WHAT NEEDS TO BE DONE => Beginning at the top of the data below, write out every line exactly until you reach the line with "the Hamming distance.", and include that line.

── SOURCE DATA

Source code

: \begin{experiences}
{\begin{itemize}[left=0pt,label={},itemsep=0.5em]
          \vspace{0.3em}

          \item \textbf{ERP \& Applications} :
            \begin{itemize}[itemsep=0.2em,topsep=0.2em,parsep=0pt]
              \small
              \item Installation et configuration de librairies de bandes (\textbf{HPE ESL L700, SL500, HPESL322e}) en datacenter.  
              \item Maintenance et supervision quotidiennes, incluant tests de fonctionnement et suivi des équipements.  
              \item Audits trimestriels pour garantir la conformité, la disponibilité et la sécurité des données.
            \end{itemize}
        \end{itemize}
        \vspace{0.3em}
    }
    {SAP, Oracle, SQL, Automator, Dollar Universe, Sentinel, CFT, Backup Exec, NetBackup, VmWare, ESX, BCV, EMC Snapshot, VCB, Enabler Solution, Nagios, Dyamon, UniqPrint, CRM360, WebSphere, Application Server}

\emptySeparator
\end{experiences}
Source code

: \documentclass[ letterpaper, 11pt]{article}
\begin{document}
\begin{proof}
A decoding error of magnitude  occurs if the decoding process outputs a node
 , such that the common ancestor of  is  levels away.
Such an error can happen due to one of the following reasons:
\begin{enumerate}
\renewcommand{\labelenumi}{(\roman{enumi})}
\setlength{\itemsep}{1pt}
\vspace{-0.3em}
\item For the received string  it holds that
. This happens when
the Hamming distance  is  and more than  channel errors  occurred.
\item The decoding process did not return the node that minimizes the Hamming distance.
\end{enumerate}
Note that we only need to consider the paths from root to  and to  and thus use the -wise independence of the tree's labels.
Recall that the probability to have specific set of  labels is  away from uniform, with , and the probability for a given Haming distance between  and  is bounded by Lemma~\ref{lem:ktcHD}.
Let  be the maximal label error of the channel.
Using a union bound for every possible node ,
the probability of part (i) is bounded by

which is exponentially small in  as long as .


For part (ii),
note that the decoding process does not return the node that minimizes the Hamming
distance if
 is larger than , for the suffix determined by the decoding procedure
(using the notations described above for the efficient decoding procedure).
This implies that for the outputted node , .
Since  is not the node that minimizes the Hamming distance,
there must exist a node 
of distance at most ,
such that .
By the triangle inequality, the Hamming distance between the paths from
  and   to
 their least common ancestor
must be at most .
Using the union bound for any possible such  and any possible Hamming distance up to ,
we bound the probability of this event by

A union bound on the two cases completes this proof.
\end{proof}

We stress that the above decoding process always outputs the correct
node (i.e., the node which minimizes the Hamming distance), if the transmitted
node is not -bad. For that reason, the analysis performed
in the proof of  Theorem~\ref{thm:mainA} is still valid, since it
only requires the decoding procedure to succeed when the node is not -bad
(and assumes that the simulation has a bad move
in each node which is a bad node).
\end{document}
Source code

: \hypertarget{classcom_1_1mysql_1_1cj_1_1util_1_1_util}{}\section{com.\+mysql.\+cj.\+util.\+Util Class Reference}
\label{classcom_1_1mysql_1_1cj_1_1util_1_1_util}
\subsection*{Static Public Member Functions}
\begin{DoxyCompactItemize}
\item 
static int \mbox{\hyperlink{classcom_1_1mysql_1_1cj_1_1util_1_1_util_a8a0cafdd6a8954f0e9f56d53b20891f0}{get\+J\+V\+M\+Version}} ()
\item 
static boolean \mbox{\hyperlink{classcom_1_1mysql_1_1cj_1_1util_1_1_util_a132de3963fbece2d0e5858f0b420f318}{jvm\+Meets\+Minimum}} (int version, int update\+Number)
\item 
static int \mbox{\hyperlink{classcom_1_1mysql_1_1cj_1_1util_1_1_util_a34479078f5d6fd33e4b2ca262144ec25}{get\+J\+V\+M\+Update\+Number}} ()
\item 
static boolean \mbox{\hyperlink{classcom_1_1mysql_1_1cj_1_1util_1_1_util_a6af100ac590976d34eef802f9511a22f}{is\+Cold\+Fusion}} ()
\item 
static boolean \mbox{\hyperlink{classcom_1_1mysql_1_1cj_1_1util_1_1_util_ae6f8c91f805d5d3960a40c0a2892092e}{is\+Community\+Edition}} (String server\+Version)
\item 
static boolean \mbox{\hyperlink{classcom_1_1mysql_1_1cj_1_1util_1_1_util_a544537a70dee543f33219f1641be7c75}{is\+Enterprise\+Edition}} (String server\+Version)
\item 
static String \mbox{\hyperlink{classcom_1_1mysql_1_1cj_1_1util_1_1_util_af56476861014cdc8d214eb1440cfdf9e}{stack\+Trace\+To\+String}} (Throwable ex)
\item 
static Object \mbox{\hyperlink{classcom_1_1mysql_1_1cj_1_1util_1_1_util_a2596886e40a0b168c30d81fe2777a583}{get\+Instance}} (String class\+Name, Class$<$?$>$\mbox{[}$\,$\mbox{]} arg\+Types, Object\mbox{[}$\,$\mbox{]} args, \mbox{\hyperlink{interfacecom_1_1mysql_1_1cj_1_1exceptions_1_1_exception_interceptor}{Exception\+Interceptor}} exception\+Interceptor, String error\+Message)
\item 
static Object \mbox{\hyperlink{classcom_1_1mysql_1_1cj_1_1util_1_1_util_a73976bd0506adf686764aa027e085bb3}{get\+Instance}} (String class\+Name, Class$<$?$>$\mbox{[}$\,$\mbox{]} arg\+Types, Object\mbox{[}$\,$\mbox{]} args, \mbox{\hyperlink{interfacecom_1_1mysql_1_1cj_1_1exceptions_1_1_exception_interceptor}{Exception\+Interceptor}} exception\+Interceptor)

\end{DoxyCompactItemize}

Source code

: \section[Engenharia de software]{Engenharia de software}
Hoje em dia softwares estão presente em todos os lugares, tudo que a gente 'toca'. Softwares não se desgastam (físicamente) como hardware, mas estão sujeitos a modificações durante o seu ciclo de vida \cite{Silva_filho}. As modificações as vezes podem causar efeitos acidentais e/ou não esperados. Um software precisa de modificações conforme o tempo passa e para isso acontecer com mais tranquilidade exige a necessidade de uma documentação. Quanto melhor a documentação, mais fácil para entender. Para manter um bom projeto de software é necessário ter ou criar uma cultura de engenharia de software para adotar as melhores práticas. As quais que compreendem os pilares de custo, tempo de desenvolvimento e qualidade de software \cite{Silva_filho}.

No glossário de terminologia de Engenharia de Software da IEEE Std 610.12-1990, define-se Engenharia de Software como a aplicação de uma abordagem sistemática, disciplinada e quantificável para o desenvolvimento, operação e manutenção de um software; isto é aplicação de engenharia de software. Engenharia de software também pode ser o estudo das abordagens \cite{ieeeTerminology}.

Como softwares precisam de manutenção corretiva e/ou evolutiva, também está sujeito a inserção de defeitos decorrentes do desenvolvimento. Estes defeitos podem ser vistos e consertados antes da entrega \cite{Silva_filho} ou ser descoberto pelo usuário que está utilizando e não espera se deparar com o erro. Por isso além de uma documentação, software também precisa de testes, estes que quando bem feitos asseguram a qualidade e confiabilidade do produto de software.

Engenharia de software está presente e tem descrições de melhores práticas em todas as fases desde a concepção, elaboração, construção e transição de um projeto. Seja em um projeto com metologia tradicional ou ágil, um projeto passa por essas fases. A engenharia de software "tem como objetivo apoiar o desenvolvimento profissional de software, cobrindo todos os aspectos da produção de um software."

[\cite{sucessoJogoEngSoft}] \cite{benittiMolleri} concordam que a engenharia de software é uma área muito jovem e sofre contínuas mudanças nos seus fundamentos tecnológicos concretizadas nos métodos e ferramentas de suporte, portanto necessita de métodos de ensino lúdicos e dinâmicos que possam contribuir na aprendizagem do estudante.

────

TASK SOLUTION =>
Source code

: \begin{experiences}
{\begin{itemize}[left=0pt,label={},itemsep=0.5em]
          \vspace{0.3em}

          \item \textbf{ERP \& Applications} :
            \begin{itemize}[itemsep=0.2em,topsep=0.2em,parsep=0pt]
              \small
              \item Installation et configuration de librairies de bandes (\textbf{HPE ESL L700, SL500, HPESL322e}) en datacenter.  
              \item Maintenance et supervision quotidiennes, incluant tests de fonctionnement et suivi des équipements.  
              \item Audits trimestriels pour garantir la conformité, la disponibilité et la sécurité des données.
            \end{itemize}
        \end{itemize}
        \vspace{0.3em}
    }
    {SAP, Oracle, SQL, Automator, Dollar Universe, Sentinel, CFT, Backup Exec, NetBackup, VmWare, ESX, BCV, EMC Snapshot, VCB, Enabler Solution, Nagios, Dyamon, UniqPrint, CRM360, WebSphere, Application Server}

\emptySeparator
\end{experiences}
Source code

: \documentclass[ letterpaper, 11pt]{article}
\begin{document}
\begin{proof}
A decoding error of magnitude  occurs if the decoding process outputs a node
 , such that the common ancestor of  is  levels away.
Such an error can happen due to one of the following reasons:
\begin{enumerate}
\renewcommand{\labelenumi}{(\roman{enumi})}
\setlength{\itemsep}{1pt}
\vspace{-0.3em}
\item For the received string  it holds that
. This happens when
the Hamming distance  is  and more than  channel errors  occurred.
\item The decoding process did not return the node that minimizes the Hamming distance.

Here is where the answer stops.